Я хотел сказать "Какая нелепая смерть", но вовремя заткнулся. Смерть действительно была бы нелепейшей, если бы сознание этого пронзенного штырем человека потухло в мгновения торжества его последней ненависти. Но Артем был уверен, что ему удалось выстроить в этом ускользающем, оглушенном болью сознании единственно правильную конфигурацию эмоций - смирения перед неизбежностью свершившегося. Зачем? Вот этого так просто не объяснишь... Чтобы понять высшую целесообразность и бесспорную полезность такого стороннего участия в процессе умирания, нужно верить во что-то кроме материи.
Мы не чужды этой вере. Но, в то же время, обычные люди, не склонные к медитативным практикам, постам, воздержанию и философским рассуждениям.
А потому мы пили, и пили... Лишь бы не говорить об этом. Лишь бы не думать. Лишь бы не расставаться с такой привычной подсознательной уверенностью в собственной неуязвимости, в собственном бессмертии, в торжестве разума над материей и в прочих, столь важных для человека, мыльных пузырях.
Как-то раз, нарушая режим молчания, Артем произнес:
- А ведь это было самое простенькое наглядное пособие...
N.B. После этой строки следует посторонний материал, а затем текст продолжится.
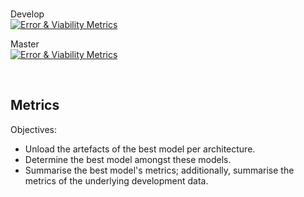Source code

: <br>

Develop<br>
[![Error & Viability Metrics](https://github.com/prehypotheses/metrics/actions/workflows/main.yml/badge.svg)](https://github.com/prehypotheses/metrics/actions/workflows/main.yml)

Master<br>
[![Error & Viability Metrics](https://github.com/prehypotheses/metrics/actions/workflows/main.yml/badge.svg)](https://github.com/prehypotheses/metrics/actions/workflows/main.yml)

<br>

## Metrics

Objectives:

* Unload the artefacts of the best model per architecture.
* Determine the best model amongst these models.
* Summarise the best model's metrics; additionally, summarise the metrics of the underlying development data.

<br>
<br>

<br>
<br>

<br>
<br>

<br>
<br>
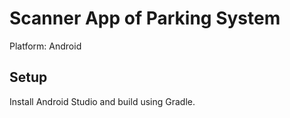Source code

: # Scanner App of Parking System

Platform: Android

## Setup

Install Android Studio and build using Gradle.
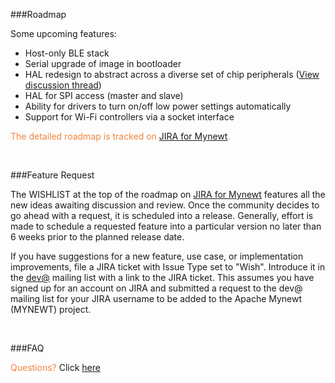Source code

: ###Roadmap

Some upcoming features:

* Host-only BLE stack
* Serial upgrade of image in bootloader
* HAL redesign to abstract across a diverse set of chip peripherals ([View discussion thread](http://mail-archives.apache.org/mod_mbox/incubator-mynewt-dev/201606.mbox/%3C06CB0682-8F67-4C3F-93E4-6A20444487A1%40apache.org%3E))
* HAL for SPI access (master and slave)
* Ability for drivers to turn on/off low power settings automatically
* Support for Wi-Fi controllers via a socket interface


<font color="#F2853F"> The detailed roadmap is tracked on [JIRA for Mynewt](https://issues.apache.org/jira/browse/MYNEWT/?selectedTab=com.atlassian.jira.jira-projects-plugin:roadmap-panel). </font>

<br>

###Feature Request

The WISHLIST at the top of the roadmap on [JIRA for Mynewt](https://issues.apache.org/jira/browse/MYNEWT/?selectedTab=com.atlassian.jira.jira-projects-plugin:roadmap-panel) features all the new ideas awaiting discussion and review. Once the community decides to go ahead with a request, it is scheduled into a release. Generally, effort is made to schedule a requested feature into a particular version no later than 6 weeks prior to the planned release date.

If you have suggestions for a new feature, use case, or implementation improvements, file a JIRA ticket with Issue Type set to "Wish". Introduce it in the [dev@](dev@mynewt.incubator.apache.org) mailing list with a link to the JIRA ticket. This assumes you have signed up for an account on JIRA and submitted a request to the dev@ mailing list for your JIRA username to be added to the Apache Mynewt (MYNEWT) project.

<br>

###FAQ

<font color="#F2853F"> Questions? </font> Click [here](/DOCSLINK/faq/answers)
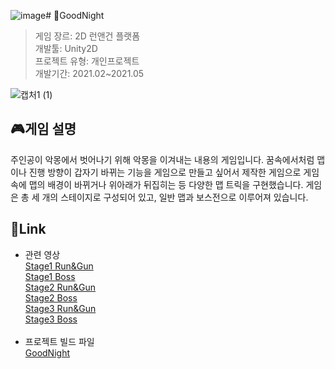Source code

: ![image](https://github.com/user-attachments/assets/b1e114e5-4d00-4cfa-bd0f-58c1564e3649)# 🌟GoodNight
>게임 장르: 2D 런앤건 플랫폼<br/>
>개발툴: Unity2D<br/>
>프로젝트 유형: 개인프로젝트<br/>
>개발기간: 2021.02~2021.05<br/>

![캡처1 (1)](https://github.com/user-attachments/assets/ef8bf64d-f4dc-4648-a081-984adc0ca4b3)
<br/>
## 🎮게임 설명
주인공이 악몽에서 벗어나기 위해 악몽을 이겨내는 내용의 게임입니다. 꿈속에서처럼 맵이나 진행 방향이 갑자기 바뀌는 기능을 게임으로 만들고 싶어서 제작한 게임으로 게임 속에 맵의 배경이 바뀌거나 위아래가 뒤집히는 등 다양한 맵 트릭을 구현했습니다. 게임은 총 세 개의 스테이지로 구성되어 있고, 일반 맵과 보스전으로 이루어져 있습니다.
<br/>
## 🔗Link
- 관련 영상<br/>
  [Stage1 Run&Gun](https://youtu.be/AdWd7Mv30rk)<br/>
  [Stage1 Boss](https://youtu.be/pxtKI6xQ0TQ)<br/>
  [Stage2 Run&Gun](https://youtu.be/HsnI4HtdytE)<br/>
  [Stage2 Boss](https://youtu.be/oeCTJzVtgoo)<br/>
  [Stage3 Run&Gun](https://youtu.be/OA976Gs7c0Y)<br/>
  [Stage3 Boss](https://youtu.be/jr95jBv_rnI)<br/><br/>
- 프로젝트 빌드 파일<br/>
  [GoodNight](https://drive.google.com/file/d/1fvbzEANt_uEgjpV-EgIDrpawCn27kMpk/view?usp=sharing)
Конечно, он имел в виду, что заглянул всего лишь на одну из первых страниц учебника по жестокой науке всепроникающего бессилия - того запретного и ошельмованного понятия, которое вмещает в себя весь спектр отношений человеческого сознания и неизбежности материального мира. Этого ему хватило, чтобы ужаснуться даже самой гипотетической возможности ознакомления со следующими страницами и главами сего источника вселенской мудрости, и передать мне частицу испытанного ужаса. Мы не готовы к такому убийственному знанию... я-то уж точно не готов.